Two years ago  Clyde Cristman made a presentation to the Senate Finance Committee estimating how much it would cost to meet Virginia’s Chesapeake Bay watershed clean-up goals. Some of the costs were reasonably solid but others, he recalls, “were little better than a wild guess.” The total tab for state government, local government, farmers and property owners: between $13.6 and $15.7 billion.

That document is still being cited as the most definitive report on the subject. “I was hoping that someone would come along and say, ‘Cristman doesn’t know what he’s talking about,” says the legislative analyst. But nobody has.

The biggest wild card is the cost of meeting storm water TDML standards, which Cristman guesstimates will cost between $9.4 billion and $11.7 billion. (TDML stands for maximum allowable Total Maximum Daily Load of nitrogen, phosphorous, sediment and other pollutants.) While the Virginia Department of Transportation will be liable for about $2.1 billion, the rest will fall upon local governments.

By 2014 all governments in Virginia are required to put storm water programs into effect, says Larry Land, director of policy development for the Virginia Association of Counties. There’s still a lot of uncertainty. Between the Chesapeake Bay Preservation Act, the Clean Water Act, the Virginia Storm Water Management Act, an Obama administration executive order and the shift in state oversight from the Department of Conservation and Natural Resources to the Department of Environment Quality, he says, “it gets so entangled, it creates a confusing milieu.”

One thing that seems likely is that localities will get slammed by new financial obligations , however large, at the worst possible time. The $14-15 billion clean water bill comes due just as local governments are being forced to shoulder in $15.2 billion in unfunded pension obligations.

The sums are so large that it is difficult to imagine paying for them out of general funds. “There are a lot of localities that don’t have a clue” how they will handle the situation,  says Cristman. Many may feel compelled to institute new taxes or user fees.

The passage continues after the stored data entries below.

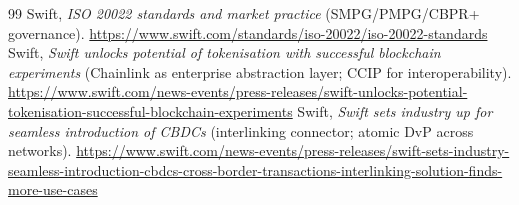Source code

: \documentclass[11pt,a4paper]{article}
\begin{document}
\begin{thebibliography}{99}
 Swift, \emph{ISO 20022 standards and market practice} (SMPG/PMPG/CBPR+ governance). \url{https://www.swift.com/standards/iso-20022/iso-20022-standards}
 Swift, \emph{Swift unlocks potential of tokenisation with successful blockchain experiments} (Chainlink as enterprise abstraction layer; CCIP for interoperability). \url{https://www.swift.com/news-events/press-releases/swift-unlocks-potential-tokenisation-successful-blockchain-experiments}
 Swift, \emph{Swift sets industry up for seamless introduction of CBDCs} (interlinking connector; atomic DvP across networks). \url{https://www.swift.com/news-events/press-releases/swift-sets-industry-seamless-introduction-cbdcs-cross-border-transactions-interlinking-solution-finds-more-use-cases}
\end{thebibliography}
\end{document}
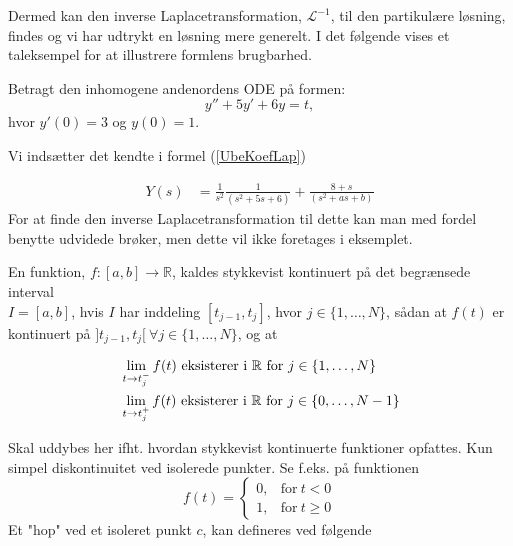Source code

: Dermed kan den inverse Laplacetransformation, $\mathcal{L}^{-1}$, til den partikulære løsning, findes og vi har udtrykt en løsning mere generelt. I det følgende vises et taleksempel for at illustrere formlens brugbarhed.

\begin{Example}
\textnormal{Betragt den inhomogene andenordens ODE på formen:}
$$ y'' + 5y' + 6y = t,$$
\textnormal{hvor $y'(0) = 3$ og $y(0) = 1$.}
\hfill \break

\textnormal{Vi indsætter det kendte i formel (\ref{UbeKoefLap})}
\hfill \break

\begin{align*}
        Y(s) &= \frac{1}{s^2}\frac{1}{(s^2 + 5s + 6)} + \frac{8 + s}{(s^2 + as + b)}
\end{align*}
\textnormal{For at finde den inverse Laplacetransformation til dette kan man med fordel benytte udvidede brøker, men dette vil ikke foretages i eksemplet.}
\end{Example}

\begin{definition}\label{StykKont}
En funktion, $f:[a,b]\to \mathbb{R}$, kaldes stykkevist kontinuert på det begrænsede interval \\ $I = [a,b]$, hvis $I$ har inddeling $[t_{j-1},t_j]$, hvor $j \in \{1,\hdots, N\}$, sådan at $f(t)$ er kontinuert på $]t_{j-1},t_j[\ \forall j\in\{1,\hdots,N\}$, og at

\begin{align*}
    &\lim_{t \to t_j^{-}}f(t) \textnormal{ eksisterer i }  \mathbb{R} \textnormal{ for } j \in \{1, \hdots, N\}\\
    &\lim_{t \to t_j^{+}}f(t) \textnormal{ eksisterer i } \mathbb{R} \textnormal{ for } j \in \{0, \hdots, N-1\}
\end{align*}

\end{definition}

Skal uddybes her ifht. hvordan stykkevist kontinuerte funktioner opfattes. Kun simpel diskontinuitet ved isolerede punkter. Se f.eks. på funktionen   \begin{equation}
    f(t)=
    \begin{cases}
      0, & \text{for}\ t < 0 \\
      1, & \text{for}\ t \geq 0
    \end{cases}
  \end{equation}
Et "hop" ved et isoleret punkt $c$, kan defineres ved følgende

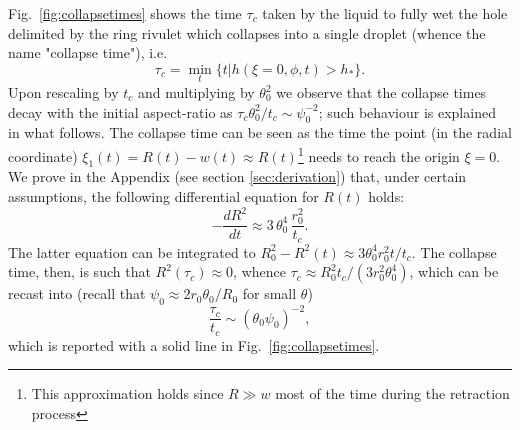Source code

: \documentclass[twoside,twocolumn,9pt]{article}
\begin{document}
Fig.~\ref{fig:collapsetimes} shows the time $\tau_c$ taken by the liquid to fully wet the hole delimited by the ring rivulet which collapses into a single droplet (whence the name "collapse time"), i.e. 
\begin{equation}\label{eq:collapsetime}
\tau_c = \min_t \{t | h(\xi=0,\phi,t) > h_{\ast}\}.
\end{equation}
Upon rescaling by $t_c$ and multiplying by $\theta_0^2$ we observe that the collapse times decay with the initial aspect-ratio as $\tau_c \theta_0^2/t_c \sim \psi_0^{-2}$; such behaviour is explained in what follows.
The collapse time can be seen as the time the point (in the radial coordinate) $\xi_1(t) = R(t) - w(t) \approx R(t)$\footnote{This approximation holds since $R \gg w$ most of the time during the retraction process} needs to reach the origin $\xi = 0$. 
We prove in the Appendix (see section \ref{sec:derivation}) that, under certain assumptions, the following differential equation for $R(t)$ holds:
\begin{equation}\label{eq:modelC4}
-\frac{d R^2}{dt} \approx 3 \, \theta_0^4 \, \frac{r_0^2}{t_c}.
\end{equation}
The latter equation can be integrated to $R_0^2 - R^2(t) \approx 3 \theta_0^4 r_0^2 t/t_c$.
The collapse time, then, is such that $R^2(\tau_c) \approx 0$, whence $\tau_c  \approx R_0^2 t_c/(3 r_0^2 \theta_0^4)$, which can be recast into (recall that $\psi_0 \approx 2 r_0 \theta_0/R_0$ for small $\theta$) 
\begin{equation}\label{eq:modeltauc}
\frac{\tau_c}{t_c} \sim  (\theta_0 \psi_0)^{-2},
\end{equation}
which is reported with a solid line in Fig.~\ref{fig:collapsetimes}.
\end{document}
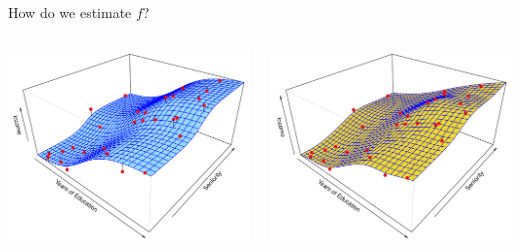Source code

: \documentclass[14pt]{beamer}
\begin{document}
\begin{frame}{How do we estimate $f$?}
\vspace{.5cm}

  \begin{columns}
    \begin{column}{0.5\textwidth}
      \centering
      \includegraphics[width = \textwidth]{2-3.pdf}
    \end{column}
    \begin{column}{0.5\textwidth}
      \centering
      \includegraphics[width = \textwidth]{2-5.pdf}
    \end{column}
  \end{columns}
\end{frame}
\end{document}
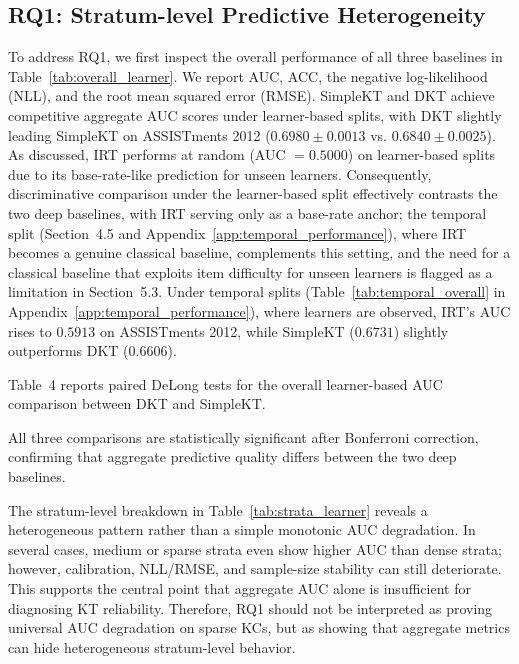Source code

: \subsection{RQ1: Stratum-level Predictive Heterogeneity}
To address RQ1, we first inspect the overall performance of all three baselines in Table~\ref{tab:overall_learner}. We report AUC, ACC, the negative log-likelihood (NLL), and the root mean squared error (RMSE). SimpleKT and DKT achieve competitive aggregate AUC scores under learner-based splits, with DKT slightly leading SimpleKT on ASSISTments 2012 ($0.6980 \pm 0.0013$ vs. $0.6840 \pm 0.0025$). As discussed, IRT performs at random (AUC $= 0.5000$) on learner-based splits due to its base-rate-like prediction for unseen learners. Consequently, discriminative comparison under the learner-based split effectively contrasts the two deep baselines, with IRT serving only as a base-rate anchor; the temporal split (Section~4.5 and Appendix~\ref{app:temporal_performance}), where IRT becomes a genuine classical baseline, complements this setting, and the need for a classical baseline that exploits item difficulty for unseen learners is flagged as a limitation in Section~5.3. Under temporal splits (Table~\ref{tab:temporal_overall} in Appendix~\ref{app:temporal_performance}), where learners are observed, IRT's AUC rises to $0.5913$ on ASSISTments 2012, while SimpleKT ($0.6731$) slightly outperforms DKT ($0.6606$).





Table~4 reports paired DeLong tests for the overall learner-based AUC comparison between DKT and SimpleKT.

All three comparisons are statistically significant after Bonferroni correction, confirming that aggregate predictive quality differs between the two deep baselines.

The stratum-level breakdown in Table~\ref{tab:strata_learner} reveals a heterogeneous pattern rather than a simple monotonic AUC degradation. In several cases, medium or sparse strata even show higher AUC than dense strata; however, calibration, NLL/RMSE, and sample-size stability can still deteriorate. This supports the central point that aggregate AUC alone is insufficient for diagnosing KT reliability. Therefore, RQ1 should not be interpreted as proving universal AUC degradation on sparse KCs, but as showing that aggregate metrics can hide heterogeneous stratum-level behavior.

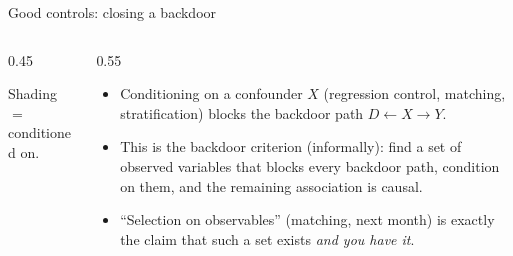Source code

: \documentclass[aspectratio=169,11pt]{beamer}
\begin{document}
\begin{frame}{Good controls: closing a backdoor}
\begin{columns}
\begin{column}{0.45\textwidth}
\begin{center}
\end{center}
\smallskip
{\small Shading $=$ conditioned on.}
\end{column}
\begin{column}{0.55\textwidth}
\begin{itemize}
	\item Conditioning on a \alert{confounder} $X$ (regression control, matching,
	stratification) \alert{blocks} the backdoor path $D \leftarrow X \rightarrow Y$.

	\item This is the \alert{backdoor criterion} (informally): find a set of observed
	variables that blocks every backdoor path, condition on them, and the remaining
	association is causal.

	\item ``Selection on observables'' (matching, next month) is exactly the claim
	that such a set exists \emph{and you have it}.
\end{itemize}
\end{column}
\end{columns}
\end{frame}
\end{document}
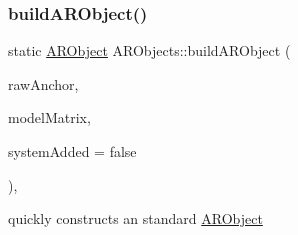 \subsubsection{\texorpdfstring{build\+A\+R\+Object()}{buildARObject()}}
{\footnotesize\ttfamily static \mbox{\hyperlink{struct_a_r_objects_1_1_a_r_object}{A\+R\+Object}} A\+R\+Objects\+::build\+A\+R\+Object (\begin{DoxyParamCaption}\item[{A\+R\+Anchor $\ast$}]{raw\+Anchor,  }\item[{of\+Matrix4x4}]{model\+Matrix,  }\item[{bool}]{system\+Added = {\ttfamily false} }\end{DoxyParamCaption})\hspace{0.3cm}{\ttfamily [inline]}, {\ttfamily [static]}}



quickly constructs an standard \mbox{\hyperlink{struct_a_r_objects_1_1_a_r_object}{A\+R\+Object}} 

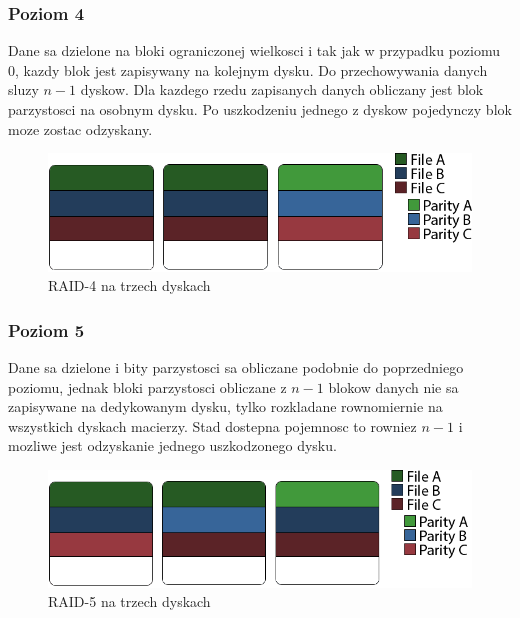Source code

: \subsubsection{Poziom 4}
Dane sa dzielone na bloki ograniczonej wielkosci i tak jak w przypadku poziomu 0, kazdy blok jest zapisywany na kolejnym dysku. Do przechowywania danych sluzy $n-1$ dyskow. Dla kazdego rzedu zapisanych danych obliczany jest blok parzystosci na osobnym dysku. Po uszkodzeniu jednego z dyskow pojedynczy blok moze zostac odzyskany.
\begin{figure}[h!]
        \centering
        \includegraphics[scale=0.8]{raid-4.png}
        \caption{RAID-4 na trzech dyskach}
        \label{fig:raid4}

\end{figure}
\subsubsection{Poziom 5}
Dane sa dzielone i bity parzystosci sa obliczane podobnie do poprzedniego poziomu, jednak bloki parzystosci obliczane z $n-1$ blokow danych nie sa zapisywane na dedykowanym dysku, tylko rozkladane rownomiernie na wszystkich dyskach macierzy. Stad dostepna pojemnosc to rowniez $n-1$ i mozliwe jest odzyskanie jednego uszkodzonego dysku.
\begin{figure}[h!]
        \centering
        \includegraphics[scale=0.8]{raid-5.png}
        \caption{RAID-5 na trzech dyskach}
        \label{fig:raid5}
\end{figure}
\newpage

There are two obvious models in Virginia. The City of Richmond has imposed a tax on property owners that varies according to the size of the property and the amount of runoff-causing impervious surface. That tax funds a special storm water utility, which uses the money to fund everything from rain gardens and permeable alleys to the de-clogging of ditches that cause flooding. By contrast, Fairfax County lumps its charge into it property tax assessment. However, Christman says

Bacon’s bottom line: As Bacon’s Rebellion readers know, I strenuously oppose most taxes. But I’m open to the idea of a storm-water utility fee in my home jurisdiction of Henrico County, and I think it ought to be structured like Richmond’s. Responsibility for repairing our rivers and streams should fall upon the people causing the problem, not the general population. Homeowners would pay a modest fee while businesses — especially property owners with large parking lots — would pay the most. Fees should be structured so that property owners have incentives to reduce the amount of permeable surface or install Best Management Practices such as vegetative buffers. Additionally, developers should be rewarded for low-impact development — something the county could encourage by eliminating its minimum-parking mandates.

While charging a storm-water tax may be the best solution from an economic perspective, that won’t make it any easier for city councils and county boards that have to break the news to voters. There will be much wailing and gnashing of teeth, especially in localities that choose to raise taxes to fund their pension liabilities.

It’s going to be a rough couple of years.

Update: The situation may not be as dire as portrayed here. The state has set up a fund, reader Ann Cunby tells me, that provides a 50/50 match to help localities meet the TDML guidelines. To find out more about the Stormwater Local Assistance Fund, click here.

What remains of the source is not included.